Esta não é provavelmente a noite de verão que Shakespeare descreveu. A temperatura acima da média faz-me pensar se esta é uma noite normal. No plano meteorológico, não será com certeza. Num qualquer outro plano, será, talvez… A pele queima, o toque é evitável. Qualquer contacto com qualquer objecto estranho ao nosso corpo, incomoda. Tento qualquer coisa para sentir um pouco de brisa. Ela passa, mas como quem não quer ficar. Apenas gosta de nos tocar. E eu que ela me toque. A temperatura não deve baixar mais do que isto, já é madrugada. Mas no meio de todo este incómodo calor, observo a cidade, ao longe. Estou dentro dela, mas consigo observá-la ao longe. Está fria… Ontem percorri a cidade calmamente, ao fim da tarde. Parecia tão estranha, tão longe… Não consigo ver mais do que uma dezena de pessoas num espaço de 20 minutos. Vazia. Era assim que estava a cidade. Hoje, também. Esta noite, também. A cidade sabe quando lhe falta algo. Mas um sonho planeado e imaginado sobre uma base pouco sustentável, faz com que a cidade não pareça tão vazia. Não sabia que a tranquilidade podia ser tão contraditória. A cidade tão tranquila. Eu, eu estou muito menos tranquilo do que ela. Mas eu gosto. Hoje sinto que “o céu está mais azul”. Mesmo à noite.
A cidade continua ali, calma, vazia. Ela sabe que está incompleta. Acho que sabe porquê, embora não o diga a ninguém. Mas eu também sei porque é que ela está assim.

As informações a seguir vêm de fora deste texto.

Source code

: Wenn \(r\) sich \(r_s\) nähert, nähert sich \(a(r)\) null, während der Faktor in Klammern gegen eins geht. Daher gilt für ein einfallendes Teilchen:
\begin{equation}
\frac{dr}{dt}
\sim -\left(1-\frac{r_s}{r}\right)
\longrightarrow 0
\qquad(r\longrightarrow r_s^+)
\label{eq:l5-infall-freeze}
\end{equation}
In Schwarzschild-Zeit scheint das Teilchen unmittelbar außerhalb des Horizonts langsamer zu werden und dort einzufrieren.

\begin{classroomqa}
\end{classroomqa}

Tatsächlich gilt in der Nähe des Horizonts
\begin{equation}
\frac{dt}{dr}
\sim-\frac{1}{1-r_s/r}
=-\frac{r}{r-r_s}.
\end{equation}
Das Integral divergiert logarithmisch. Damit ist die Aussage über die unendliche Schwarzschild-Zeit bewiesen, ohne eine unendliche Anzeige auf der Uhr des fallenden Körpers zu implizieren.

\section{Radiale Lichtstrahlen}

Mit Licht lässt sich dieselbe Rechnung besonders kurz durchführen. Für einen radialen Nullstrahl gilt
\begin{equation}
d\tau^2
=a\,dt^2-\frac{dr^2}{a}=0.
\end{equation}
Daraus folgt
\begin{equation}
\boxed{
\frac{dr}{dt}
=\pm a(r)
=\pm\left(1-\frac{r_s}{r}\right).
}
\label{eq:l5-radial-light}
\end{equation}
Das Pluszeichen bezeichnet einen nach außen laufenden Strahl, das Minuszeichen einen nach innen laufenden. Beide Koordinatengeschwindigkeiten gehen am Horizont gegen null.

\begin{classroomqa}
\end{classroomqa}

Mas shiu, não lhe digam. Não quero que ela saiba que eu sei. Vamos adormecer os dois, eu e ela, com a certeza de que estamos incompletos. Por hoje, temo-nos aos dois. Já ajuda a enganar a sensação de ausência. Talvez Shakespeare não esteja assim tão longe deste sonho de uma noite de verão… Mas por muita música que a cidade ouça, por muita companhia que ela possa encontrar noutros lados, a cidade não vive sem aquela música, aquele olhar, aquele sorriso…

Não sabia como uma cidade pode sentir tanta falta de alguém…

No vento…

 

Luís Peixoto, the Scottish

 

Posted by Scottish at 02:33:34 | Permalink | Comments (5)

Tuesday, July 11, 2006

Esta toca involuntariamente. Mas eu gosto.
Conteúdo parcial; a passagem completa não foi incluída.